[WHAT THE TASK ASKS]
Every line below that contains "largest" is to be copied.

[SUPPLIED ENTRIES]
****

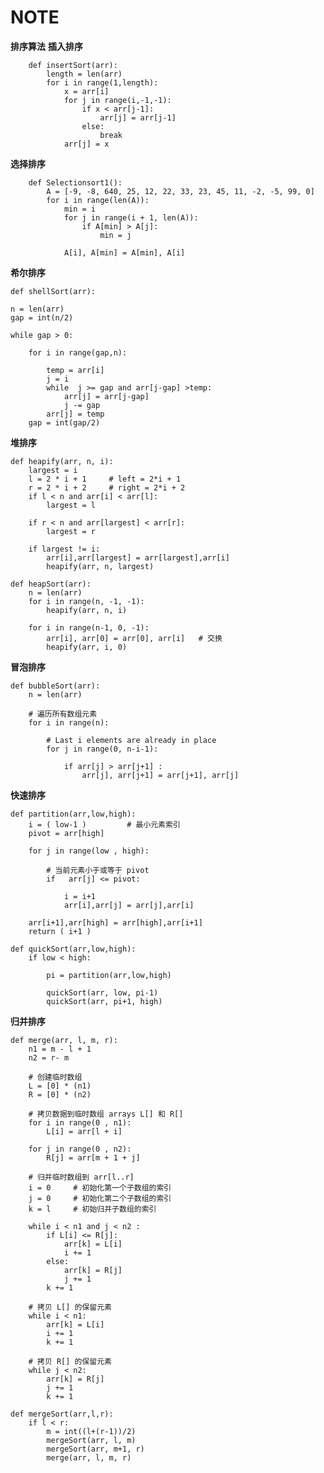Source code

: # NOTE
**排序算法**
**插入排序**

        def insertSort(arr):
            length = len(arr)
            for i in range(1,length):
                x = arr[i]
                for j in range(i,-1,-1):
                    if x < arr[j-1]:
                        arr[j] = arr[j-1]
                    else:
                        break
                arr[j] = x
        
**选择排序**

        def Selectionsort1():
            A = [-9, -8, 640, 25, 12, 22, 33, 23, 45, 11, -2, -5, 99, 0]
            for i in range(len(A)):
                min = i
                for j in range(i + 1, len(A)):
                    if A[min] > A[j]:
                        min = j
                
                A[i], A[min] = A[min], A[i]
                
**希尔排序**

    def shellSort(arr): 
  
    n = len(arr)
    gap = int(n/2)
  
    while gap > 0: 
  
        for i in range(gap,n): 
  
            temp = arr[i] 
            j = i 
            while  j >= gap and arr[j-gap] >temp: 
                arr[j] = arr[j-gap] 
                j -= gap 
            arr[j] = temp 
        gap = int(gap/2)
        
**堆排序**

    def heapify(arr, n, i): 
        largest = i  
        l = 2 * i + 1     # left = 2*i + 1 
        r = 2 * i + 2     # right = 2*i + 2 
        if l < n and arr[i] < arr[l]: 
            largest = l 
      
        if r < n and arr[largest] < arr[r]: 
            largest = r 
      
        if largest != i: 
            arr[i],arr[largest] = arr[largest],arr[i]
            heapify(arr, n, largest) 
        
    def heapSort(arr): 
        n = len(arr) 
        for i in range(n, -1, -1): 
            heapify(arr, n, i) 
    
        for i in range(n-1, 0, -1): 
            arr[i], arr[0] = arr[0], arr[i]   # 交换
            heapify(arr, i, 0) 
            
            
**冒泡排序**

    def bubbleSort(arr):
        n = len(arr)
    
        # 遍历所有数组元素
        for i in range(n):
     
            # Last i elements are already in place
            for j in range(0, n-i-1):
     
                if arr[j] > arr[j+1] :
                    arr[j], arr[j+1] = arr[j+1], arr[j]
                    
    
**快速排序**

    def partition(arr,low,high): 
        i = ( low-1 )         # 最小元素索引
        pivot = arr[high]     
      
        for j in range(low , high): 
      
            # 当前元素小于或等于 pivot 
            if   arr[j] <= pivot: 
              
                i = i+1 
                arr[i],arr[j] = arr[j],arr[i] 
      
        arr[i+1],arr[high] = arr[high],arr[i+1] 
        return ( i+1 ) 

    def quickSort(arr,low,high): 
        if low < high: 
      
            pi = partition(arr,low,high) 
      
            quickSort(arr, low, pi-1) 
            quickSort(arr, pi+1, high) 

**归并排序**

    def merge(arr, l, m, r): 
        n1 = m - l + 1
        n2 = r- m 
  
        # 创建临时数组
        L = [0] * (n1)
        R = [0] * (n2)
      
        # 拷贝数据到临时数组 arrays L[] 和 R[] 
        for i in range(0 , n1): 
            L[i] = arr[l + i] 
      
        for j in range(0 , n2): 
            R[j] = arr[m + 1 + j] 
      
        # 归并临时数组到 arr[l..r] 
        i = 0     # 初始化第一个子数组的索引
        j = 0     # 初始化第二个子数组的索引
        k = l     # 初始归并子数组的索引
      
        while i < n1 and j < n2 : 
            if L[i] <= R[j]: 
                arr[k] = L[i] 
                i += 1
            else: 
                arr[k] = R[j] 
                j += 1
            k += 1
      
        # 拷贝 L[] 的保留元素
        while i < n1: 
            arr[k] = L[i] 
            i += 1
            k += 1
      
        # 拷贝 R[] 的保留元素
        while j < n2: 
            arr[k] = R[j] 
            j += 1
            k += 1
  
    def mergeSort(arr,l,r): 
        if l < r: 
            m = int((l+(r-1))/2)
            mergeSort(arr, l, m) 
            mergeSort(arr, m+1, r) 
            merge(arr, l, m, r)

****

[COMPLETED TASK]
        largest = i  
            largest = l 
        if r < n and arr[largest] < arr[r]: 
            largest = r 
        if largest != i: 
            arr[i],arr[largest] = arr[largest],arr[i]
            heapify(arr, n, largest) 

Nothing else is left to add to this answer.